Subsequently, Charles Lister provided insights on the current state of the conflict within Syria, which he described as a “total stalemate.” He said this state may be explained by the development of a war economy in Syria. Lister asserted that actors on both sides benefit from ongoing hostilities and thus have a vested interest in prolonging the conflict. For example, opposition groups profit from crudely refining oil, controlling flourmills, and charging for passage at checkpoints. Lister noted instances in which opposition groups have prolonged a given battle to obtain more funding and weapons from their outside supporters. On the regime side, individuals involved in corruption, kidnapping, looting, and black market trading similarly benefit from the continuation of conflict.

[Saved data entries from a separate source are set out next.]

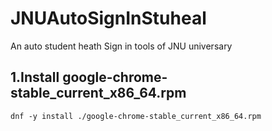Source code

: # JNUAutoSignInStuheal
An auto student heath Sign in tools of JNU universary

## 1.Install **google-chrome-stable_current_x86_64.rpm**

```
dnf -y install ./google-chrome-stable_current_x86_64.rpm
```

Lister then detailed the current structure of the regime and opposition. He noted the militia-ization of the regime and explained its ability to coordinate with sub-state actors, such as Hizballah. With this structure, the Syrian army has made substantial gains, including control of the highway that connects Damascus, Aleppo, and key Alawite areas such as Tartus and Lattakia. He pointed to the fall of al-Qusayr in June 2013 as a turning point and perfect example of this new structure. The regime does, however, suffer from a manpower problem, as well as infighting and insubordination within its new militia-based structure. Lister then said that on the opposition side, ISIS has a significant foothold, but is isolated from other groups; Jabhat al-Nusra, the official al-Qaeda affiliate in Syria, enjoys a surprising level of popular support, particularly given its significant links to al-Qaeda central. Due to such disunity, Lister concluded the opposition is unable to sustain the type of gains it was making in 2012-13.
When asked about possible game changers in Syria, Lister discussed shifting internal dynamics, such as the introduction of U.S.-manufactured anti-tank guided missiles and shoulder fired anti-aircraft missiles, which could target the regime’s ruthlessly effective barrel bombing campaign and air power advantage. These weapons, he cautioned, will change hands and end up outside of Syria eventually. He also noted the possibility of fractures in regime command, as evidenced by rumors that a direct relative of Assad was killed by his own men or a competitor. Bahout also discussed rumors of insubordination within the regime’s ranks. Bahout then proposed some regional shifts that might alter the Syrian situation, such as rapprochement between Iran and the Gulf states on the nuclear issue. He admitted, however, that such a shift appears unlikely.
Now in its fourth year, the Syrian conflict continues to destabilize an already volatile region. The war rages on, as the international community hesitates to intervene and a war economy becomes further entrenched in Syria. Even potential tipping points, such as the introduction of more advanced weapons, threaten to spill over into neighboring states and undermine regional stability.